## The problem:
Work out the number of lines below containing the word "Explore" and give nothing besides it.

(The data Opens)

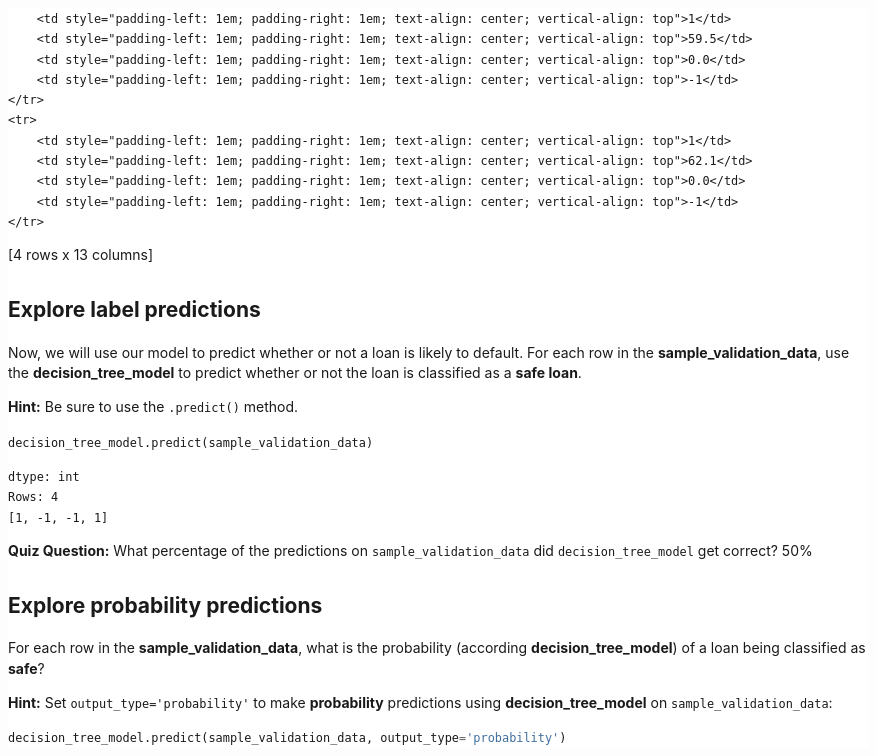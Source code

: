         <td style="padding-left: 1em; padding-right: 1em; text-align: center; vertical-align: top">1</td>
        <td style="padding-left: 1em; padding-right: 1em; text-align: center; vertical-align: top">59.5</td>
        <td style="padding-left: 1em; padding-right: 1em; text-align: center; vertical-align: top">0.0</td>
        <td style="padding-left: 1em; padding-right: 1em; text-align: center; vertical-align: top">-1</td>
    </tr>
    <tr>
        <td style="padding-left: 1em; padding-right: 1em; text-align: center; vertical-align: top">1</td>
        <td style="padding-left: 1em; padding-right: 1em; text-align: center; vertical-align: top">62.1</td>
        <td style="padding-left: 1em; padding-right: 1em; text-align: center; vertical-align: top">0.0</td>
        <td style="padding-left: 1em; padding-right: 1em; text-align: center; vertical-align: top">-1</td>
    </tr>
</table>
[4 rows x 13 columns]<br/>
</div>



## Explore label predictions

Now, we will use our model  to predict whether or not a loan is likely to default. For each row in the **sample_validation_data**, use the **decision_tree_model** to predict whether or not the loan is classified as a **safe loan**. 

**Hint:** Be sure to use the `.predict()` method.


```python
decision_tree_model.predict(sample_validation_data)
```




    dtype: int
    Rows: 4
    [1, -1, -1, 1]



**Quiz Question:** What percentage of the predictions on `sample_validation_data` did `decision_tree_model` get correct? 50%

## Explore probability predictions

For each row in the **sample_validation_data**, what is the probability (according **decision_tree_model**) of a loan being classified as **safe**? 


**Hint:** Set `output_type='probability'` to make **probability** predictions using **decision_tree_model** on `sample_validation_data`:


```python
decision_tree_model.predict(sample_validation_data, output_type='probability')
```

(The data Closes)

## Task response:
2